● **WORK TO COMPLETE**:
Please write out each entry below exactly as it appears.

● **DATA**:

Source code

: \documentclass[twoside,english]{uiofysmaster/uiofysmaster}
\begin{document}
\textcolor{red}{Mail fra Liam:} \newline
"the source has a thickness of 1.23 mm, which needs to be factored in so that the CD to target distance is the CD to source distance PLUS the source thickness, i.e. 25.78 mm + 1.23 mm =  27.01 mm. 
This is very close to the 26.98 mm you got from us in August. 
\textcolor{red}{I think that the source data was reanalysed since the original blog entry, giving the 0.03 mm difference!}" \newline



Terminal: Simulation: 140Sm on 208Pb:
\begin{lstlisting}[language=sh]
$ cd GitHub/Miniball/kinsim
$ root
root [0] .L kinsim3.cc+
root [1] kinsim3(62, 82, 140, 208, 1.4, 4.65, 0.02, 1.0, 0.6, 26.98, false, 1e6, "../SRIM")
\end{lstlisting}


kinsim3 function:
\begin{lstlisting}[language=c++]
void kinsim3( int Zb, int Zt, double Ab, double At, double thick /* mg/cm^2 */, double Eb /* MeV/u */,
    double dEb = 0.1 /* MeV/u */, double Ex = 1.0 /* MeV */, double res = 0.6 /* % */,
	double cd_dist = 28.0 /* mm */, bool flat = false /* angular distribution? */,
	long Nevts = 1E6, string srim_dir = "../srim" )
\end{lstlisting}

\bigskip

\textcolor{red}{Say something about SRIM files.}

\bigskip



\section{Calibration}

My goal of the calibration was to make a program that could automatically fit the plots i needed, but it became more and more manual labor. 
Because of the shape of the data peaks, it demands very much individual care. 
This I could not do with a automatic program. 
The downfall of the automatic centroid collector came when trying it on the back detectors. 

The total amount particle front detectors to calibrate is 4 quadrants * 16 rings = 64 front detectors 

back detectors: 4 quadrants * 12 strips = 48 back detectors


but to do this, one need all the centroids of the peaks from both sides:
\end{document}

● **RESPONSE FOR THIS EXERCISE**:
Source code

: \documentclass[twoside,english]{uiofysmaster/uiofysmaster}
\begin{document}
\textcolor{red}{Mail fra Liam:} \newline
"the source has a thickness of 1.23 mm, which needs to be factored in so that the CD to target distance is the CD to source distance PLUS the source thickness, i.e. 25.78 mm + 1.23 mm =  27.01 mm. 
This is very close to the 26.98 mm you got from us in August. 
\textcolor{red}{I think that the source data was reanalysed since the original blog entry, giving the 0.03 mm difference!}" \newline



Terminal: Simulation: 140Sm on 208Pb:
\begin{lstlisting}[language=sh]
$ cd GitHub/Miniball/kinsim
$ root
root [0] .L kinsim3.cc+
root [1] kinsim3(62, 82, 140, 208, 1.4, 4.65, 0.02, 1.0, 0.6, 26.98, false, 1e6, "../SRIM")
\end{lstlisting}


kinsim3 function:
\begin{lstlisting}[language=c++]
void kinsim3( int Zb, int Zt, double Ab, double At, double thick /* mg/cm^2 */, double Eb /* MeV/u */,
    double dEb = 0.1 /* MeV/u */, double Ex = 1.0 /* MeV */, double res = 0.6 /* % */,
	double cd_dist = 28.0 /* mm */, bool flat = false /* angular distribution? */,
	long Nevts = 1E6, string srim_dir = "../srim" )
\end{lstlisting}

\bigskip

\textcolor{red}{Say something about SRIM files.}

\bigskip



\section{Calibration}

My goal of the calibration was to make a program that could automatically fit the plots i needed, but it became more and more manual labor. 
Because of the shape of the data peaks, it demands very much individual care. 
This I could not do with a automatic program. 
The downfall of the automatic centroid collector came when trying it on the back detectors. 

The total amount particle front detectors to calibrate is 4 quadrants * 16 rings = 64 front detectors 

back detectors: 4 quadrants * 12 strips = 48 back detectors


but to do this, one need all the centroids of the peaks from both sides:
\end{document}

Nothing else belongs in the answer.